> **What is expected**:
Search the data for the string "amazonaws" and extract every line where it appears.

> **Provided information**:
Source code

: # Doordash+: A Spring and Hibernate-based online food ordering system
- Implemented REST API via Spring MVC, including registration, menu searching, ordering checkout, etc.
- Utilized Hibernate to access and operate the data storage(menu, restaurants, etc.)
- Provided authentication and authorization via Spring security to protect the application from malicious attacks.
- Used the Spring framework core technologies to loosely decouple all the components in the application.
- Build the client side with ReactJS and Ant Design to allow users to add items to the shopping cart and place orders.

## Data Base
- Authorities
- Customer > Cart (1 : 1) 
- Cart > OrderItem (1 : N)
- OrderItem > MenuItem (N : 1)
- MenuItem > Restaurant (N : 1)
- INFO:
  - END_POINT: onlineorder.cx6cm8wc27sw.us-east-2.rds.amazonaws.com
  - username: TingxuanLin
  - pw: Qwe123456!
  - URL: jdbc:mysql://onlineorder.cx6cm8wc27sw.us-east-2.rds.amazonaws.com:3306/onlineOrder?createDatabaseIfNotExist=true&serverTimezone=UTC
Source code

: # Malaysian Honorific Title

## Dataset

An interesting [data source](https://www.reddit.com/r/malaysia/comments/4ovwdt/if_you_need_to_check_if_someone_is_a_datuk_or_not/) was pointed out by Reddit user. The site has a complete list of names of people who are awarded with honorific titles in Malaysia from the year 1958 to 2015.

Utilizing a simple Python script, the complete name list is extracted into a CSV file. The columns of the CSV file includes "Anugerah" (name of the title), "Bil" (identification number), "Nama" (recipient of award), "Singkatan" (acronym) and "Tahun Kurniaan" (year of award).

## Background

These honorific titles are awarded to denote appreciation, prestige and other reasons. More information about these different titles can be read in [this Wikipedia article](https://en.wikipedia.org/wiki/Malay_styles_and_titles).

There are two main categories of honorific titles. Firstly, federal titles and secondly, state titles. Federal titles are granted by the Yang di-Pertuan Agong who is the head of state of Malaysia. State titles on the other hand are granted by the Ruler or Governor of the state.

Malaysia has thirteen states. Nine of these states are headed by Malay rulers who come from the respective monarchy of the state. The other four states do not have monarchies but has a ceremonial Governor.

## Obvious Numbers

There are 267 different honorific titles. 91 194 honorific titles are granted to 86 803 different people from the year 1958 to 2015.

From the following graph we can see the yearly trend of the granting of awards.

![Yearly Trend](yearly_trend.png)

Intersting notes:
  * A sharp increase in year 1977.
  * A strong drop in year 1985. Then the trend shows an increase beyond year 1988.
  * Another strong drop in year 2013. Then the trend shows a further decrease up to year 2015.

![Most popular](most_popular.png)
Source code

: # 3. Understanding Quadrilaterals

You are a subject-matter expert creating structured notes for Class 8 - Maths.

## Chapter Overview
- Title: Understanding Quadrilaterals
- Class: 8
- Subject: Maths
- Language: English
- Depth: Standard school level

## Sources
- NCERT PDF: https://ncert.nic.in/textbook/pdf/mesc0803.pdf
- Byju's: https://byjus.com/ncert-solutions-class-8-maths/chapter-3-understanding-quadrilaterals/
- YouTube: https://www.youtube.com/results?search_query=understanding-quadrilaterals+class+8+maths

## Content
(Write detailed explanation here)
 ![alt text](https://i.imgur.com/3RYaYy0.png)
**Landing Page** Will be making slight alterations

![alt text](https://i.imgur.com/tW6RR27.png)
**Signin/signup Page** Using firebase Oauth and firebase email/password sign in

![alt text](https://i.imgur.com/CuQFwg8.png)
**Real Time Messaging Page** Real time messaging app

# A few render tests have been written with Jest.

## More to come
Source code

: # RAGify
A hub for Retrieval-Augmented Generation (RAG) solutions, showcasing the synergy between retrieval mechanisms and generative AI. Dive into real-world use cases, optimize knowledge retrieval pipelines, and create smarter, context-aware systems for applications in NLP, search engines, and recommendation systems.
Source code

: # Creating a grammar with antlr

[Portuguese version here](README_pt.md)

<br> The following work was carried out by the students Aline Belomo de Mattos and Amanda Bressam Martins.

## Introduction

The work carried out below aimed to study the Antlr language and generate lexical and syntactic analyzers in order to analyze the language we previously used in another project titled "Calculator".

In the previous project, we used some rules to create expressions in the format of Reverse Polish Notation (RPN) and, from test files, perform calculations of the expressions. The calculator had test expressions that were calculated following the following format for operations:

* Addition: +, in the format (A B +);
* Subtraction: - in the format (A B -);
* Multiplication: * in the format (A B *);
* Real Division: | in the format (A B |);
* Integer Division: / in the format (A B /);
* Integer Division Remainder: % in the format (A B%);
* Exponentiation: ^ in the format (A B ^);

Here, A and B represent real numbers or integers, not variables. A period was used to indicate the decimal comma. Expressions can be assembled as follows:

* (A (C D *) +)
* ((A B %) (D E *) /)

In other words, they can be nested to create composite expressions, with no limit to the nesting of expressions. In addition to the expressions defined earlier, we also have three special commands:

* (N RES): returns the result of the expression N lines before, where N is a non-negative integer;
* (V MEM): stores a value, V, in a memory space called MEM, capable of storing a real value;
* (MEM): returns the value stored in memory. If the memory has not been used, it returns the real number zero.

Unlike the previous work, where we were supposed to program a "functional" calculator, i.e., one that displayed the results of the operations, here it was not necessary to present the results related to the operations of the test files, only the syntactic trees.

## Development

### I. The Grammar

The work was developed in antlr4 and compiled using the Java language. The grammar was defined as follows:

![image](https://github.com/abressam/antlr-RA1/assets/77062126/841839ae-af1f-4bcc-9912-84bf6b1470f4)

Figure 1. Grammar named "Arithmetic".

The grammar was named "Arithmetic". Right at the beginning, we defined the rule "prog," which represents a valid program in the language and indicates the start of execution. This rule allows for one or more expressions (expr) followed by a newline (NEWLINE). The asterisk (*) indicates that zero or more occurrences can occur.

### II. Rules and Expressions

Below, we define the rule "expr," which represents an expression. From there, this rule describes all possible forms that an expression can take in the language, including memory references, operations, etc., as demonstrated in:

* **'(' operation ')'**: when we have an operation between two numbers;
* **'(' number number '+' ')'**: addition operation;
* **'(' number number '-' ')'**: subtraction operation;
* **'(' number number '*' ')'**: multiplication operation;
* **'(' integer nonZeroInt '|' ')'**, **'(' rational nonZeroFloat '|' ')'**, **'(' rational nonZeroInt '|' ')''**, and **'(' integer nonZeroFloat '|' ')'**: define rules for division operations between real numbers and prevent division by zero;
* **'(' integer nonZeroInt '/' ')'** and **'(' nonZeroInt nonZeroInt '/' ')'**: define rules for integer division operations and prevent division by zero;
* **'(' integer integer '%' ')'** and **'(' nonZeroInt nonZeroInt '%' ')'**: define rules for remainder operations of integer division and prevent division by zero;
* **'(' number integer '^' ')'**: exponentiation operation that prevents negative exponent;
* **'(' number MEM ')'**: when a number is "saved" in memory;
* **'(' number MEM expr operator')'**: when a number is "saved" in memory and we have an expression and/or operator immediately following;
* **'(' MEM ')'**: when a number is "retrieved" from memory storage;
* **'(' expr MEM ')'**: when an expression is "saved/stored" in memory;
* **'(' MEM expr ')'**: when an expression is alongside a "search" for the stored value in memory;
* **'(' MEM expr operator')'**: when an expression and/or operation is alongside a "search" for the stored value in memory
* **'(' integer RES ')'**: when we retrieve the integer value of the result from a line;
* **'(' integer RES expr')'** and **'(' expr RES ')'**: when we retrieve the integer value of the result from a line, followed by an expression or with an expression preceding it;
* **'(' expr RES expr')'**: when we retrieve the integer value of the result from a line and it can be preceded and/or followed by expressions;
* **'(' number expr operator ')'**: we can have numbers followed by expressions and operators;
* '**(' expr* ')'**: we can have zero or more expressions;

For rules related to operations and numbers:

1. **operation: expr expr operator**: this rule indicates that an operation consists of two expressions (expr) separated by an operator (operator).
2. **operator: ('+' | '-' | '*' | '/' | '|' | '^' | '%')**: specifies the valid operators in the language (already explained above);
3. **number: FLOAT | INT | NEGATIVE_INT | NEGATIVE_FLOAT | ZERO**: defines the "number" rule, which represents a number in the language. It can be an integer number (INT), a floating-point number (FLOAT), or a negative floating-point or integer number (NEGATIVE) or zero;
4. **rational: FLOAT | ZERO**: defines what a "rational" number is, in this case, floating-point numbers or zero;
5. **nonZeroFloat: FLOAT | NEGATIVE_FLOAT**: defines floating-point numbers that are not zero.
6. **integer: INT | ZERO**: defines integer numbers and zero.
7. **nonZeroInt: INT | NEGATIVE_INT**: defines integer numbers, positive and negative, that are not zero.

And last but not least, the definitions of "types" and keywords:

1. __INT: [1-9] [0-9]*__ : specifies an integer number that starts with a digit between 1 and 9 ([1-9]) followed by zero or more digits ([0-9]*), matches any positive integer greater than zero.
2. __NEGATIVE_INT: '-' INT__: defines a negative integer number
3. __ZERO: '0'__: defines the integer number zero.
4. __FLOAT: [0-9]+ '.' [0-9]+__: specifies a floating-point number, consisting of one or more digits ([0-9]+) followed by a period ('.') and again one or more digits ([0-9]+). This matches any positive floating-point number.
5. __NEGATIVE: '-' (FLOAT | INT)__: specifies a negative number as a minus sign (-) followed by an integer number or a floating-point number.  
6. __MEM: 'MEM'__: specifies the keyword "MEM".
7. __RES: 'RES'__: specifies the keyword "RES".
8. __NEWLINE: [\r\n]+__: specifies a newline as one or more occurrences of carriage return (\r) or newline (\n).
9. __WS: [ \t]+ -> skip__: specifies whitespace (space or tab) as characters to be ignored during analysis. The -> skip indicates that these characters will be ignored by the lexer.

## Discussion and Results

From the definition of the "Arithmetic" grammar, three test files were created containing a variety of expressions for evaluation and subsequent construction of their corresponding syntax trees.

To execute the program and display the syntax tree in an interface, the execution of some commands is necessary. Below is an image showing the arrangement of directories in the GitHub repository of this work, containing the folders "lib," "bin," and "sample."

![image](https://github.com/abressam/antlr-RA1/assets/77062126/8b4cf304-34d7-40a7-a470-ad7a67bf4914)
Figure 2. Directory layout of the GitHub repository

> **Your solution**:
  - END_POINT: onlineorder.cx6cm8wc27sw.us-east-2.rds.amazonaws.com
  - URL: jdbc:mysql://onlineorder.cx6cm8wc27sw.us-east-2.rds.amazonaws.com:3306/onlineOrder?createDatabaseIfNotExist=true&serverTimezone=UTC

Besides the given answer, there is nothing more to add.